ORIGINAL RESEARCH article
Sec. Pediatric Orthopedics
Volume 9 - 2021 | https://doi.org/10.3389/fped.2021.806100
Elastic Stable Intramedullary Nailing for Pediatric Humeral Shaft Fractures Under Ultrasonographic Guidance: A Retrospective Study
- Department of Orthopedic, Ministry of Education Key Laboratory of Child Development and Disorders, National Clinical Research Center for Child Health and Disorders, China International Science and Technology Cooperation Base of Child Development and Critical Disorders Chongqing Key Laboratory of Pediatrics, Children's Hospital of Chongqing Medical University, Chongqing, China
Objective: Fixation with an elastic stable intramedullary nail (ESIN) is a widely used technique for the treatment of humeral shaft fractures. Ultrasonography (US) is used as an auxiliary tool and alternative to radiography during surgery to reduce radiation damage, but whether it is effective in pediatric patients is not known. In this study we evaluated the utility of US in the treatment of pediatric humeral shaft fractures by closed reduction and fixation with an ESIN.
Methods: Children who were admitted to our hospital with humeral shaft fractures were retrospectively examined from January 2016 to March 2019. The patients were divided into 2 groups, US (treated by US-guided closed reduction and ESIN fixation) and non-US (treated with the same technique but with intraoperative radiography instead of US). The postoperative functional recovery of the 2 groups was compared.
Results: The study population comprised 28 boys and 17 girls (age range: 4–16 years) with humeral shaft fractures. US significantly reduced radiation exposure during the operation (P = 0.008), and intraoperative US facilitated the detection of nerve and vascular injury and aided surgical planning. There was no difference between the 2 groups in postoperative recovery based on the Constant–Murley shoulder score (CMS).
Conclusions: These results demonstrate that US-guided closed reduction and ESIN fixation for humeral shaft fractures can limit radiation exposure and help doctors to determine the optimal surgical strategy to avoid radial nerve injury.
Humeral shaft fractures in children are exceedingly rare, accounting for 0.4–3% of all pediatric fractures with higher incidences in children younger than 3 years or older than 10 years (1–4). A conservative treatment approach that includes functional bracing, skin traction, and casts is used in these patients, which is associated with a good prognosis (5); however, there are also certain shortcomings such as skin damage at the traction site, long bed rest and hospitalization for patients with traction, and potential displacement of fractures (6).

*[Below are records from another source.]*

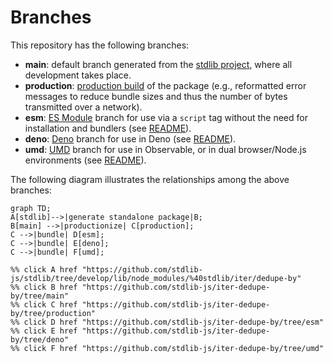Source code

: <!--

@license Apache-2.0

Copyright (c) 2022 The Stdlib Authors.

Licensed under the Apache License, Version 2.0 (the "License");
you may not use this file except in compliance with the License.
You may obtain a copy of the License at

    http://www.apache.org/licenses/LICENSE-2.0

Unless required by applicable law or agreed to in writing, software
distributed under the License is distributed on an "AS IS" BASIS,
WITHOUT WARRANTIES OR CONDITIONS OF ANY KIND, either express or implied.
See the License for the specific language governing permissions and
limitations under the License.

-->

# Branches

This repository has the following branches:

-   **main**: default branch generated from the [stdlib project][stdlib-url], where all development takes place.
-   **production**: [production build][production-url] of the package (e.g., reformatted error messages to reduce bundle sizes and thus the number of bytes transmitted over a network).
-   **esm**: [ES Module][esm-url] branch for use via a `script` tag without the need for installation and bundlers (see [README][esm-readme]).
-   **deno**: [Deno][deno-url] branch for use in Deno (see [README][deno-readme]).
-   **umd**: [UMD][umd-url] branch for use in Observable, or in dual browser/Node.js environments (see [README][umd-readme]).

The following diagram illustrates the relationships among the above branches:

```mermaid
graph TD;
A[stdlib]-->|generate standalone package|B;
B[main] -->|productionize| C[production];
C -->|bundle| D[esm];
C -->|bundle| E[deno];
C -->|bundle| F[umd];

%% click A href "https://github.com/stdlib-js/stdlib/tree/develop/lib/node_modules/%40stdlib/iter/dedupe-by"
%% click B href "https://github.com/stdlib-js/iter-dedupe-by/tree/main"
%% click C href "https://github.com/stdlib-js/iter-dedupe-by/tree/production"
%% click D href "https://github.com/stdlib-js/iter-dedupe-by/tree/esm"
%% click E href "https://github.com/stdlib-js/iter-dedupe-by/tree/deno"
%% click F href "https://github.com/stdlib-js/iter-dedupe-by/tree/umd"
```

[stdlib-url]: https://github.com/stdlib-js/stdlib/tree/develop/lib/node_modules/%40stdlib/iter/dedupe-by
[production-url]: https://github.com/stdlib-js/iter-dedupe-by/tree/production
[deno-url]: https://github.com/stdlib-js/iter-dedupe-by/tree/deno
[deno-readme]: https://github.com/stdlib-js/iter-dedupe-by/blob/deno/README.md
[umd-url]: https://github.com/stdlib-js/iter-dedupe-by/tree/umd
[umd-readme]: https://github.com/stdlib-js/iter-dedupe-by/blob/umd/README.md
[esm-url]: https://github.com/stdlib-js/iter-dedupe-by/tree/esm
[esm-readme]: https://github.com/stdlib-js/iter-dedupe-by/blob/esm/README.md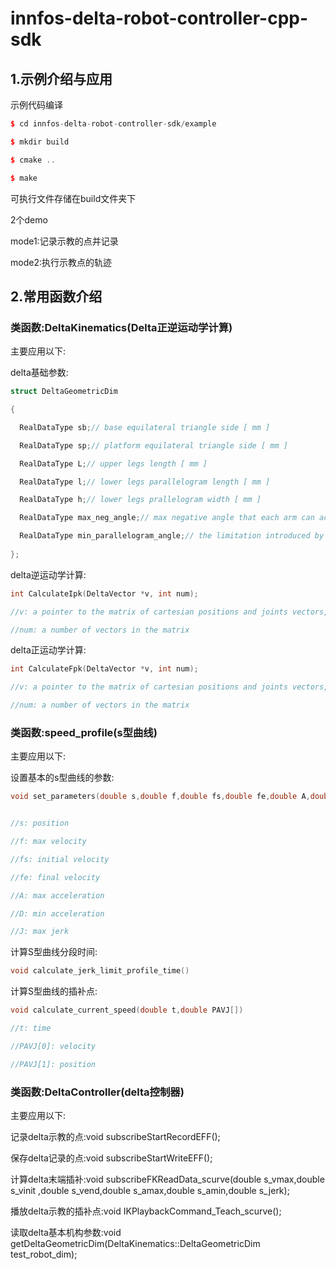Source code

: # innfos-delta-robot-controller-cpp-sdk


## 1.示例介绍与应用

示例代码编译

```cpp
$ cd innfos-delta-robot-controller-sdk/example

$ mkdir build

$ cmake ..

$ make
```


可执行文件存储在build文件夹下

2个demo

mode1:记录示教的点并记录

mode2:执行示教点的轨迹


## 2.常用函数介绍
### 类函数:DeltaKinematics(Delta正逆运动学计算)
主要应用以下:

delta基础参数:

```cpp
struct DeltaGeometricDim

{

  RealDataType sb;// base equilateral triangle side [ mm ]

  RealDataType sp;// platform equilateral triangle side [ mm ]

  RealDataType L;// upper legs length [ mm ]

  RealDataType l;// lower legs parallelogram length [ mm ]

  RealDataType h;// lower legs prallelogram width [ mm ]

  RealDataType max_neg_angle;// max negative angle that each arm can achive ( knee above the fixed-base plane ) [ deg ]

  RealDataType min_parallelogram_angle;// the limitation introduced by universal joints [ deg ]
                       	
};
```
             
  delta逆运动学计算:
  
  ```cpp
  int CalculateIpk(DeltaVector *v, int num);
  
  //v: a pointer to the matrix of cartesian positions and joints vectors, which only joints are changed
  
  //num: a number of vectors in the matrix
  ```

  delta正运动学计算:
  
  ```cpp
  int CalculateFpk(DeltaVector *v, int num);
  
  //v: a pointer to the matrix of cartesian positions and joints vectors, which only cartesian positions are changed
  
  //num: a number of vectors in the matrix
  ```



### 类函数:speed_profile(s型曲线)
主要应用以下:

   设置基本的s型曲线的参数:
   
   ```cpp
   void set_parameters(double s,double f,double fs,double fe,double A,double D,double J)


   //s: position

   //f: max velocity

   //fs: initial velocity

   //fe: final velocity

   //A: max acceleration

   //D: min acceleration

   //J: max jerk
   
   ```

   计算S型曲线分段时间:
   
   ```cpp
   void calculate_jerk_limit_profile_time()
   ```

   计算S型曲线的插补点:
   
   ```cpp
   void calculate_current_speed(double t,double PAVJ[])

   //t: time

   //PAVJ[0]: velocity

   //PAVJ[1]: position
   ```




### 类函数:DeltaController(delta控制器)

主要应用以下:

   记录delta示教的点:void subscribeStartRecordEFF();

   保存delta记录的点:void subscribeStartWriteEFF();

   计算delta末端插补:void subscribeFKReadData_scurve(double s_vmax,double s_vinit ,double s_vend,double s_amax,double s_amin,double s_jerk);

   播放delta示教的插补点:void IKPlaybackCommand_Teach_scurve();

   读取delta基本机构参数:void getDeltaGeometricDim(DeltaKinematics<double>::DeltaGeometricDim test_robot_dim);






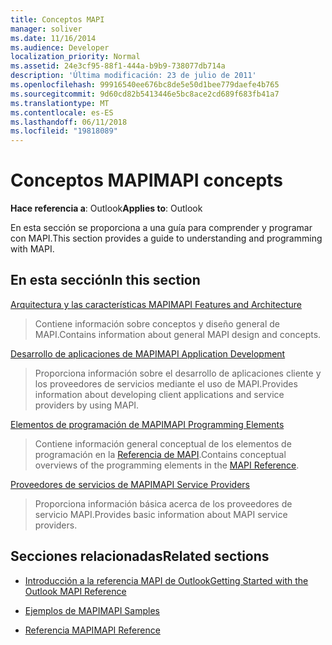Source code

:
 ```yaml
---
title: Conceptos MAPI
manager: soliver
ms.date: 11/16/2014
ms.audience: Developer
localization_priority: Normal
ms.assetid: 24e3cf95-88f1-444a-b9b9-738077db714a
description: 'Última modificación: 23 de julio de 2011'
ms.openlocfilehash: 99916540ee676bc8de5e50d1bee779daefe4b765
ms.sourcegitcommit: 9d60cd82b5413446e5bc8ace2cd689f683fb41a7
ms.translationtype: MT
ms.contentlocale: es-ES
ms.lasthandoff: 06/11/2018
ms.locfileid: "19818089"
---
```

# <a name="mapi-concepts"></a><span data-ttu-id="73b90-103">Conceptos MAPI</span><span class="sxs-lookup"><span data-stu-id="73b90-103">MAPI concepts</span></span>

<span data-ttu-id="73b90-104">**Hace referencia a**: Outlook</span><span class="sxs-lookup"><span data-stu-id="73b90-104">**Applies to**: Outlook</span></span> 
  
<span data-ttu-id="73b90-105">En esta sección se proporciona a una guía para comprender y programar con MAPI.</span><span class="sxs-lookup"><span data-stu-id="73b90-105">This section provides a guide to understanding and programming with MAPI.</span></span>
  
## <a name="in-this-section"></a><span data-ttu-id="73b90-106">En esta sección</span><span class="sxs-lookup"><span data-stu-id="73b90-106">In this section</span></span>

[<span data-ttu-id="73b90-107">Arquitectura y las características MAPI</span><span class="sxs-lookup"><span data-stu-id="73b90-107">MAPI Features and Architecture</span></span>](mapi-features-and-architecture.md)
  
> <span data-ttu-id="73b90-108">Contiene información sobre conceptos y diseño general de MAPI.</span><span class="sxs-lookup"><span data-stu-id="73b90-108">Contains information about general MAPI design and concepts.</span></span>
    
[<span data-ttu-id="73b90-109">Desarrollo de aplicaciones de MAPI</span><span class="sxs-lookup"><span data-stu-id="73b90-109">MAPI Application Development</span></span>](mapi-application-development.md)
  
> <span data-ttu-id="73b90-110">Proporciona información sobre el desarrollo de aplicaciones cliente y los proveedores de servicios mediante el uso de MAPI.</span><span class="sxs-lookup"><span data-stu-id="73b90-110">Provides information about developing client applications and service providers by using MAPI.</span></span>
    
[<span data-ttu-id="73b90-111">Elementos de programación de MAPI</span><span class="sxs-lookup"><span data-stu-id="73b90-111">MAPI Programming Elements</span></span>](mapi-programming-elements.md)
  
> <span data-ttu-id="73b90-112">Contiene información general conceptual de los elementos de programación en la [Referencia de MAPI](mapi-reference.md).</span><span class="sxs-lookup"><span data-stu-id="73b90-112">Contains conceptual overviews of the programming elements in the [MAPI Reference](mapi-reference.md).</span></span>
    
[<span data-ttu-id="73b90-113">Proveedores de servicios de MAPI</span><span class="sxs-lookup"><span data-stu-id="73b90-113">MAPI Service Providers</span></span>](mapi-service-providers.md)
  
> <span data-ttu-id="73b90-114">Proporciona información básica acerca de los proveedores de servicio MAPI.</span><span class="sxs-lookup"><span data-stu-id="73b90-114">Provides basic information about MAPI service providers.</span></span>
    
## <a name="related-sections"></a><span data-ttu-id="73b90-115">Secciones relacionadas</span><span class="sxs-lookup"><span data-stu-id="73b90-115">Related sections</span></span>

- [<span data-ttu-id="73b90-116">Introducción a la referencia MAPI de Outlook</span><span class="sxs-lookup"><span data-stu-id="73b90-116">Getting Started with the Outlook MAPI Reference</span></span>](getting-started-with-the-outlook-mapi-reference.md)
  
- [<span data-ttu-id="73b90-117">Ejemplos de MAPI</span><span class="sxs-lookup"><span data-stu-id="73b90-117">MAPI Samples</span></span>](mapi-samples.md)
  
- [<span data-ttu-id="73b90-118">Referencia MAPI</span><span class="sxs-lookup"><span data-stu-id="73b90-118">MAPI Reference</span></span>](mapi-reference.md)
  

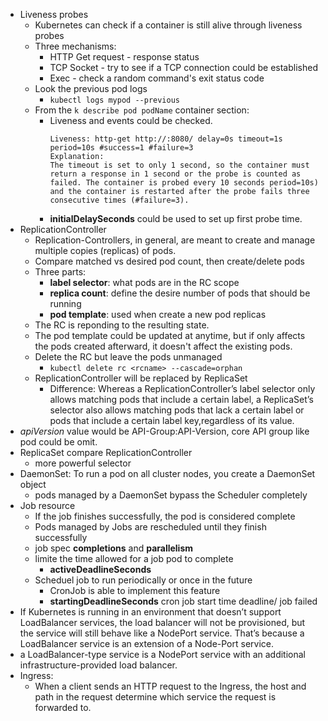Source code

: * Liveness probes
    * Kubernetes can check if a container is still alive through liveness probes
    * Three mechanisms:
      * HTTP Get request - response status
      * TCP Socket - try to see if a TCP connection could be established
      * Exec -  check a random command's exit status code
    * Look the previous pod logs
      * `kubectl logs mypod --previous`
    * From the `k describe pod podName` container section:
      * Liveness and events could be checked.
        ```
        Liveness: http-get http://:8080/ delay=0s timeout=1s period=10s #success=1 #failure=3
        Explanation:
        The timeout is set to only 1 second, so the container must return a response in 1 second or the probe is counted as failed. The container is probed every 10 seconds period=10s) and the container is restarted after the probe fails three consecutive times (#failure=3).
        ```
      * **initialDelaySeconds** could be used to set up first probe time.
* ReplicationController
  * Replication-Controllers, in general, are meant to create and manage multiple copies (replicas) of pods.
  * Compare matched vs desired pod count, then create/delete pods
  * Three parts:
    * **label selector**: what pods are in the RC scope
    * **replica count**: define the desire number of pods that should be running
    * **pod template**: used when create a new pod replicas
  * The RC is reponding to the resulting state.
  * The pod template could be updated at anytime, but if only affects the pods created afterward, it doesn't affect the existing pods.
  * Delete the RC but leave the pods unmanaged
    * `kubectl delete rc <rcname> --cascade=orphan`
  * ReplicationController will be replaced by ReplicaSet
    * Difference: Whereas a ReplicationController’s label selector only allows matching pods that include a certain label, a ReplicaSet’s selector also allows matching pods that lack a certain label or pods that include a certain label key,regardless of its value.
* *apiVersion* value would be API-Group:API-Version, core API group like pod could be omit.
* ReplicaSet compare ReplicationController
  * more powerful selector
* DaemonSet: To run a pod on all cluster nodes, you create a DaemonSet object
  * pods managed by a DaemonSet bypass the Scheduler completely
* Job resource
  * If the job finishes successfully, the pod is considered complete
  * Pods managed by Jobs are rescheduled until they finish successfully
  * job spec **completions** and **parallelism**
  * limite the time allowed for a job pod to complete
    * **activeDeadlineSeconds**
  * Scheduel job to run periodically or once in the future
    * CronJob is able to implement this feature
    * **startingDeadlineSeconds** cron job start time deadline/ job failed
* If Kubernetes is running in an environment that doesn’t support LoadBalancer services, the load balancer will not be provisioned, but the service will still behave like a NodePort service. That’s because a LoadBalancer service is an extension of a Node-Port service.
* a LoadBalancer-type service is a NodePort service with an additional infrastructure-provided load balancer.
* Ingress:
  * When a client sends an HTTP request to the Ingress, the host and path in the request determine which service the request is forwarded to.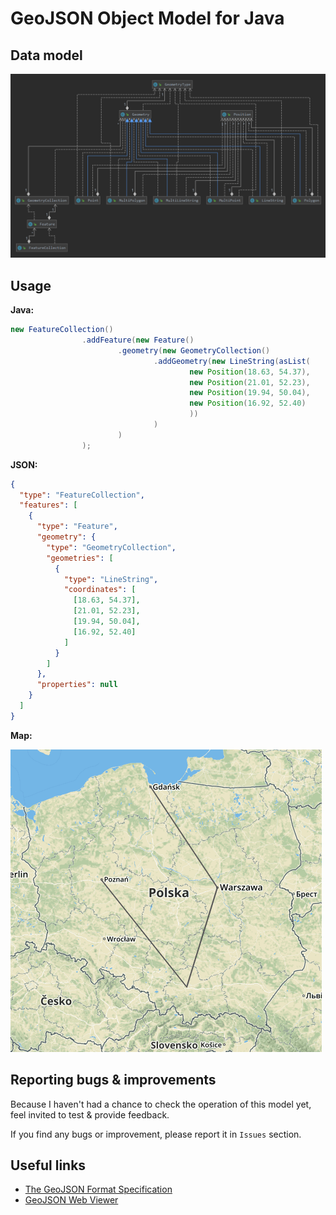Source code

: # GeoJSON Object Model for Java

## Data model
![UML Diagram](/UML_diagram.png)

## Usage

**Java:**
```java
new FeatureCollection()
                .addFeature(new Feature()
                        .geometry(new GeometryCollection()
                                .addGeometry(new LineString(asList(
                                        new Position(18.63, 54.37),
                                        new Position(21.01, 52.23),
                                        new Position(19.94, 50.04),
                                        new Position(16.92, 52.40)
                                        ))
                                )
                        )
                );
```

**JSON:**
```json
{
  "type": "FeatureCollection",
  "features": [
    {
      "type": "Feature",
      "geometry": {
        "type": "GeometryCollection",
        "geometries": [
          {
            "type": "LineString",
            "coordinates": [
              [18.63, 54.37],
              [21.01, 52.23],
              [19.94, 50.04],
              [16.92, 52.40]
            ]
          }
        ]
      },
      "properties": null
    }
  ]
}
```

**Map:**

![Sample](/sample.png)

## Reporting bugs & improvements
Because I haven't had a chance to check the operation of this model yet, feel invited to test & provide feedback.

If you find any bugs or improvement, please report it in `Issues` section.

## Useful links
* [The GeoJSON Format Specification](https://tools.ietf.org/html/rfc7946)
* [GeoJSON Web Viewer](http://geojson.io/)
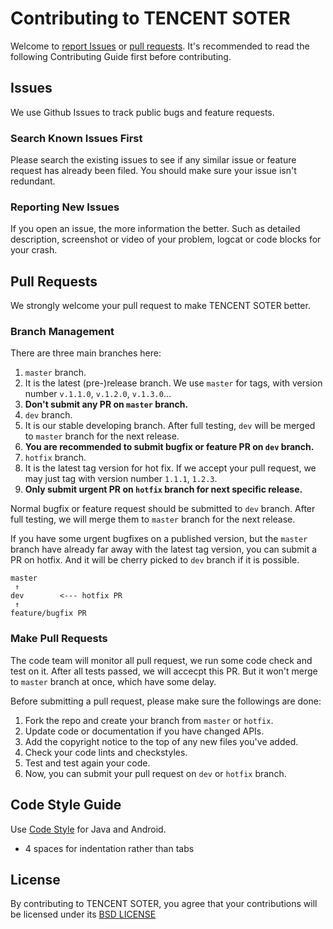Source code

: # Contributing to TENCENT SOTER
Welcome to [report Issues](https://github.com/Tencent/tinker/issues) or [pull requests](https://github.com/Tencent/tinker/pulls). It's recommended to read the following Contributing Guide first before contributing. 

## Issues
We use Github Issues to track public bugs and feature requests.

### Search Known Issues First
Please search the existing issues to see if any similar issue or feature request has already been filed. You should make sure your issue isn't redundant.

### Reporting New Issues
If you open an issue, the more information the better. Such as detailed description, screenshot or video of your problem, logcat or code blocks for your crash.

## Pull Requests
We strongly welcome your pull request to make TENCENT SOTER better. 

### Branch Management
There are three main branches here:

1. `master` branch.
2. It is the latest (pre-)release branch. We use `master` for tags, with version number `v.1.1.0`, `v.1.2.0`, `v.1.3.0`...
3. **Don't submit any PR on `master` branch.**
4. `dev` branch. 
5. It is our stable developing branch. After full testing, `dev` will be merged to `master` branch for the next release.
6. **You are recommended to submit bugfix or feature PR on `dev` branch.**
7. `hotfix` branch. 
8. It is the latest tag version for hot fix. If we accept your pull request, we may just tag with version number `1.1.1`, `1.2.3`.
9. **Only submit urgent PR on `hotfix` branch for next specific release.**

Normal bugfix or feature request should be submitted to `dev` branch. After full testing, we will merge them to `master` branch for the next release. 

If you have some urgent bugfixes on a published version, but the `master` branch have already far away with the latest tag version, you can submit a PR on hotfix. And it will be cherry picked to `dev` branch if it is possible.

```
master
 ↑
dev        <--- hotfix PR
 ↑ 
feature/bugfix PR
```

### Make Pull Requests
The code team will monitor all pull request, we run some code check and test on it. After all tests passed, we will accecpt this PR. But it won't merge to `master` branch at once, which have some delay.

Before submitting a pull request, please make sure the followings are done:

1. Fork the repo and create your branch from `master` or `hotfix`.
2. Update code or documentation if you have changed APIs.
3. Add the copyright notice to the top of any new files you've added.
4. Check your code lints and checkstyles.
5. Test and test again your code.
6. Now, you can submit your pull request on `dev` or `hotfix` branch.

## Code Style Guide
Use [Code Style](https://github.com/Tencent/tinker/blob/master/checkstyle.xml) for Java and Android.

* 4 spaces for indentation rather than tabs

## License
By contributing to TENCENT SOTER, you agree that your contributions will be licensed
under its [BSD LICENSE](https://github.com/Tencent/tinker/blob/master/LICENSE)
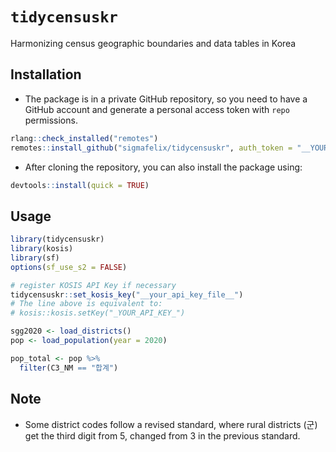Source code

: # `tidycensuskr`
Harmonizing census geographic boundaries and data tables in Korea


## Installation
- The package is in a private GitHub repository, so you need to have a GitHub account and generate a personal access token with `repo` permissions.

```r
rlang::check_installed("remotes")
remotes::install_github("sigmafelix/tidycensuskr", auth_token = "__YOUR_GITHUB_TOKEN__")
```

- After cloning the repository, you can also install the package using:

```r
devtools::install(quick = TRUE)
```

## Usage

```r
library(tidycensuskr)
library(kosis)
library(sf)
options(sf_use_s2 = FALSE)

# register KOSIS API Key if necessary
tidycensuskr::set_kosis_key("__your_api_key_file__")
# The line above is equivalent to:
# kosis::kosis.setKey("_YOUR_API_KEY_")

sgg2020 <- load_districts()
pop <- load_population(year = 2020)

pop_total <- pop %>%
  filter(C3_NM == "합계")
```


## Note
- Some district codes follow a revised standard, where rural districts (군) get the third digit from 5, changed from 3 in the previous standard.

Closed reduction and fixation with an elastic stable intramedullary nail (ESIN) is an excellent choice for the treatment of pediatric humeral shaft fractures, especially for older children. The advantages of this approach include minimal invasiveness, rigid fixation of fracture sites, a short hospitalization, and early postoperative functional recovery, although complications such as skin lesions, surgical site infection, and iatrogenic fracture can arise (7, 8). Additionally, both patients and doctors are exposed to high-dose radiation from X-rays used to visualize a closed fracture site with traditional surgical methods (9, 10).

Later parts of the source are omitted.